Ni siquiera Ciudad del Cabo —en su repetición— la rozó esta vez.
Floreana no pudo con su propio cuerpo. Solamente Flavián conocía la verdadera dimensión de ese abandono, sólo Flavián podría discurrir ahora sobre lo que han tocado. Él ha cubierto su fragante desmesura, un cuerpo desmadrado, como un potro arrancado de las manos del hombre que lo quiere domesticar. Desbocado por el tango, por unos brazos calientes, por un pubis duro y rastreador. Esa dureza, la que ya se ha acoplado —sin vuelta atrás— a su propia carne, podría hacerla sucumbir, rendirla para siempre, directamente matarla. Todo gracias a una irlandesa que juega a disfrazarse de tango y que los reúne en este rincón de un sur casi austral frente al Océano Pacífico, en un remoto país llamado Chile.
Entonces Floreana se va. Entre nieblas ve que se acerca Prosperina, una de las empleadas del Correo, bamboleando sus enormes pechos, cimbrando su cintura, abriendo los brazos para bailar con el doctor como si todo el gimnasio se hubiese arrebatado, como si la excitación de Floreana, extendiéndose, provocase el goce de cada criatura allí presente.

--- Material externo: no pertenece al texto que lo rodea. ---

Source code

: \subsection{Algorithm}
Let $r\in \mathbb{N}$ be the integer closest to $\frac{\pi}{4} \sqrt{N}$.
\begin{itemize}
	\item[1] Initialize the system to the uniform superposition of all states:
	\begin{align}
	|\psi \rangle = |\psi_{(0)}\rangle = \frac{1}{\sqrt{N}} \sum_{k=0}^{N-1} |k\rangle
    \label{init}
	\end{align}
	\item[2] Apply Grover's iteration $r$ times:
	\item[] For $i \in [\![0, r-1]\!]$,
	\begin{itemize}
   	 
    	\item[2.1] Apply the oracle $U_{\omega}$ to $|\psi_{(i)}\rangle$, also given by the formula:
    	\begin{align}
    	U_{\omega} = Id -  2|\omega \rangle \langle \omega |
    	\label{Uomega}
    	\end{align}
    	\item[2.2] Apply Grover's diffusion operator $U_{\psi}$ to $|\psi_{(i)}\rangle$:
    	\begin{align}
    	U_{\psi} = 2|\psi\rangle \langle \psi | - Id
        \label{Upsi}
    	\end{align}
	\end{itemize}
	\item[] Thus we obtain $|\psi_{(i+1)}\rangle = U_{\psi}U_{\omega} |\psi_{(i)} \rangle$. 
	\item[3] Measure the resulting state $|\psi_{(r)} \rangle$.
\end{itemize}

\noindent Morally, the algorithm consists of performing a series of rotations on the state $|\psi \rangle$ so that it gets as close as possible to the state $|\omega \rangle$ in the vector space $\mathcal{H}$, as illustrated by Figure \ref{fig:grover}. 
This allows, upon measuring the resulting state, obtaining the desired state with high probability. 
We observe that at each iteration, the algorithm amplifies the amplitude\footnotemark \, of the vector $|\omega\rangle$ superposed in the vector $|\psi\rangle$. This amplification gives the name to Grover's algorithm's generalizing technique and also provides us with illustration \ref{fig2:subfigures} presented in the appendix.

Flavián, con paso lento, vuelve donde el sacristán, retira su cinta, la guarda en el bolsillo trasero del pantalón y, ya con ritmos familiares, toma otro cuerpo de mujer sin que sus ojos busquen siquiera a Floreana.
La fiesta continúa.
La pista está libre. Quédense con su bendito doctor, se lo regalo a ustedes, cómanselo entre todas. Yo me voy.
Y la fiesta continúa.
Nadie le pone atajo. Floreana sube el cerro hasta el Albergue, sordas escalan sus piernas, no percibe la oscuridad. No es posible ignorar el invierno ni el mar, pero ella lo hace… No se detiene hasta llegar a la cabaña, entra en su dormitorio y se tumba sobre la cama. Porque efectivamente fueron convocados los dioses de la lascivia y lograron sobornar sus sentidos. Porque durante ese tango sintió lo incógnito.
¿A cuántos gestos les hemos dado el nombre de amor?
Ahogada, turbada, y sin embargo extrañamente engrandecida, ya no podrá ser, quiéralo o no, la misma. ¡Dios mío, el deseo! ¡Cuan avasallador e inoperante, cuan irreversible!